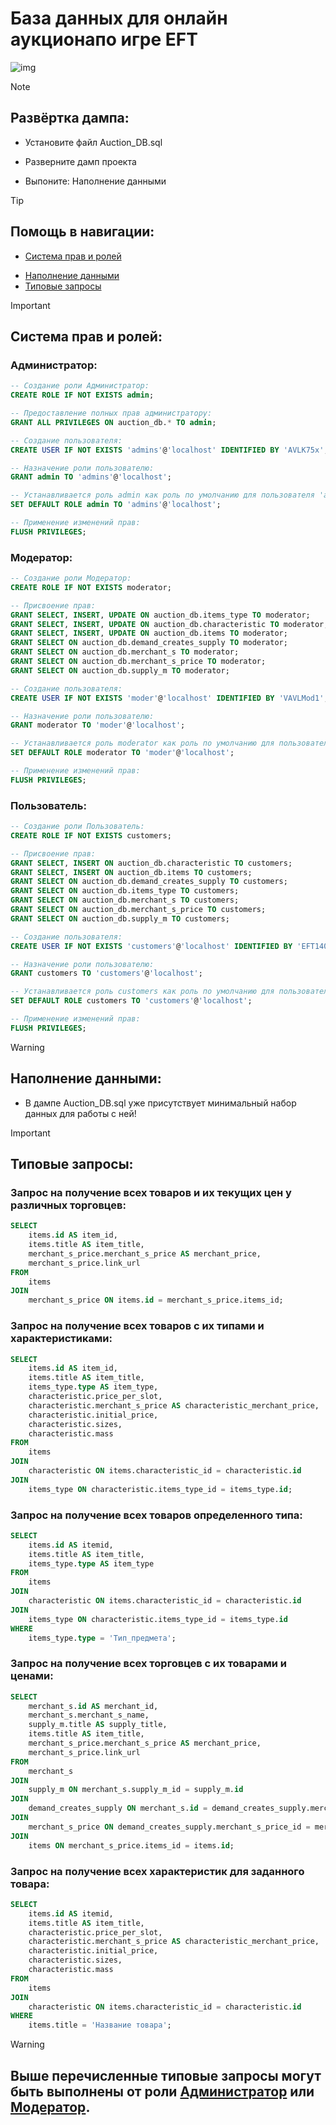 # База данных для онлайн аукционапо игре EFT
![img](https://github.com/Cainones/Auction_DB/blob/main/Auction_ERD.png)

> [!NOTE]
> ## Развёртка дампа:
- Установите файл Auction_DB.sql
* Разверните дамп проекта
+ Выпоните: Наполнение данными
>[!TIP]
> ## Помощь в навигации:
- [Система прав и ролей](#Система-прав-и-ролей)
* [Наполнение данными](#Наполнение-данными)
* [Типовые запросы](#Типовые-запросы)


> [!IMPORTANT]
> ## Система прав и ролей:
### Администратор:

```sql
-- Создание роли Администратор:
CREATE ROLE IF NOT EXISTS admin; 

-- Предоставление полных прав администратору:
GRANT ALL PRIVILEGES ON auction_db.* TO admin;

-- Создание пользователя:
CREATE USER IF NOT EXISTS 'admins'@'localhost' IDENTIFIED BY 'AVLK75x';

-- Назначение роли пользователю:
GRANT admin TO 'admins'@'localhost';

-- Устанавливается роль admin как роль по умолчанию для пользователя 'admin':
SET DEFAULT ROLE admin TO 'admins'@'localhost';

-- Применение изменений прав:
FLUSH PRIVILEGES;
```

### Модератор:

```sql
-- Создание роли Модератор:
CREATE ROLE IF NOT EXISTS moderator; 

-- Присвоение прав:
GRANT SELECT, INSERT, UPDATE ON auction_db.items_type TO moderator;
GRANT SELECT, INSERT, UPDATE ON auction_db.characteristic TO moderator;
GRANT SELECT, INSERT, UPDATE ON auction_db.items TO moderator;
GRANT SELECT ON auction_db.demand_creates_supply TO moderator;
GRANT SELECT ON auction_db.merchant_s TO moderator;
GRANT SELECT ON auction_db.merchant_s_price TO moderator;
GRANT SELECT ON auction_db.supply_m TO moderator;

-- Создание пользователя:
CREATE USER IF NOT EXISTS 'moder'@'localhost' IDENTIFIED BY 'VAVLMod1';

-- Назначение роли пользователю:
GRANT moderator TO 'moder'@'localhost';

-- Устанавливается роль moderator как роль по умолчанию для пользователя 'moder':
SET DEFAULT ROLE moderator TO 'moder'@'localhost';

-- Применение изменений прав:
FLUSH PRIVILEGES;
```

### Пользователь:

```sql
-- Создание роли Пользователь:
CREATE ROLE IF NOT EXISTS customers;

-- Присвоение прав:
GRANT SELECT, INSERT ON auction_db.characteristic TO customers;
GRANT SELECT, INSERT ON auction_db.items TO customers;
GRANT SELECT ON auction_db.demand_creates_supply TO customers;
GRANT SELECT ON auction_db.items_type TO customers;
GRANT SELECT ON auction_db.merchant_s TO customers;
GRANT SELECT ON auction_db.merchant_s_price TO customers;
GRANT SELECT ON auction_db.supply_m TO customers;

-- Создание пользователя:
CREATE USER IF NOT EXISTS 'customers'@'localhost' IDENTIFIED BY 'EFT1409';

-- Назначение роли пользователю:
GRANT customers TO 'customers'@'localhost';

-- Устанавливается роль customers как роль по умолчанию для пользователя 'customers'
SET DEFAULT ROLE customers TO 'customers'@'localhost';

-- Применение изменений прав:
FLUSH PRIVILEGES;
```

> [!WARNING]
> ## Наполнение данными:
> - В дампе Auction_DB.sql уже присутствует минимальный набор данных для работы с ней!

> [!IMPORTANT]
> ## Типовые запросы:

### Запрос на получение всех товаров и их текущих цен у различных торговцев:

```sql
SELECT 
    items.id AS item_id,
    items.title AS item_title,
    merchant_s_price.merchant_s_price AS merchant_price,
    merchant_s_price.link_url
FROM 
    items 
JOIN 
    merchant_s_price ON items.id = merchant_s_price.items_id;
```

### Запрос на получение всех товаров с их типами и характеристиками:

```sql
SELECT 
    items.id AS item_id,
    items.title AS item_title,
    items_type.type AS item_type,
    characteristic.price_per_slot,
    characteristic.merchant_s_price AS characteristic_merchant_price,
    characteristic.initial_price,
    characteristic.sizes,
    characteristic.mass
FROM 
    items
JOIN 
    characteristic ON items.characteristic_id = characteristic.id
JOIN 
    items_type ON characteristic.items_type_id = items_type.id;
```

### Запрос на получение всех товаров определенного типа:

```sql
SELECT 
    items.id AS itemid,
    items.title AS item_title,
    items_type.type AS item_type
FROM 
    items
JOIN 
    characteristic ON items.characteristic_id = characteristic.id
JOIN 
    items_type ON characteristic.items_type_id = items_type.id
WHERE 
    items_type.type = 'Тип_предмета';
```

### Запрос на получение всех торговцев с их товарами и ценами:

```sql
SELECT 
    merchant_s.id AS merchant_id,
    merchant_s.merchant_s_name,
    supply_m.title AS supply_title,
    items.title AS item_title,
    merchant_s_price.merchant_s_price AS merchant_price,
    merchant_s_price.link_url
FROM 
    merchant_s
JOIN 
    supply_m ON merchant_s.supply_m_id = supply_m.id
JOIN 
    demand_creates_supply ON merchant_s.id = demand_creates_supply.merchant_s_id
JOIN 
    merchant_s_price ON demand_creates_supply.merchant_s_price_id = merchant_s_price.id
JOIN 
    items ON merchant_s_price.items_id = items.id;
```

### Запрос на получение всех характеристик для заданного товара:

```sql
SELECT 
    items.id AS itemid,
    items.title AS item_title,
    characteristic.price_per_slot,
    characteristic.merchant_s_price AS characteristic_merchant_price,
    characteristic.initial_price,
    characteristic.sizes,
    characteristic.mass
FROM 
    items
JOIN 
    characteristic ON items.characteristic_id = characteristic.id
WHERE 
    items.title = 'Название товара';
```

> [!WARNING]
> ## Выше перечисленные типовые запросы могут быть выполнены от роли [Администратор](#Администратор) или [Модератор](#Модератор).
_ _ _ _ _
If a line in the listing holds the word "USER", copy it out.

CREATE USER IF NOT EXISTS 'admins'@'localhost' IDENTIFIED BY 'AVLK75x';
CREATE USER IF NOT EXISTS 'moder'@'localhost' IDENTIFIED BY 'VAVLMod1';
CREATE USER IF NOT EXISTS 'customers'@'localhost' IDENTIFIED BY 'EFT1409';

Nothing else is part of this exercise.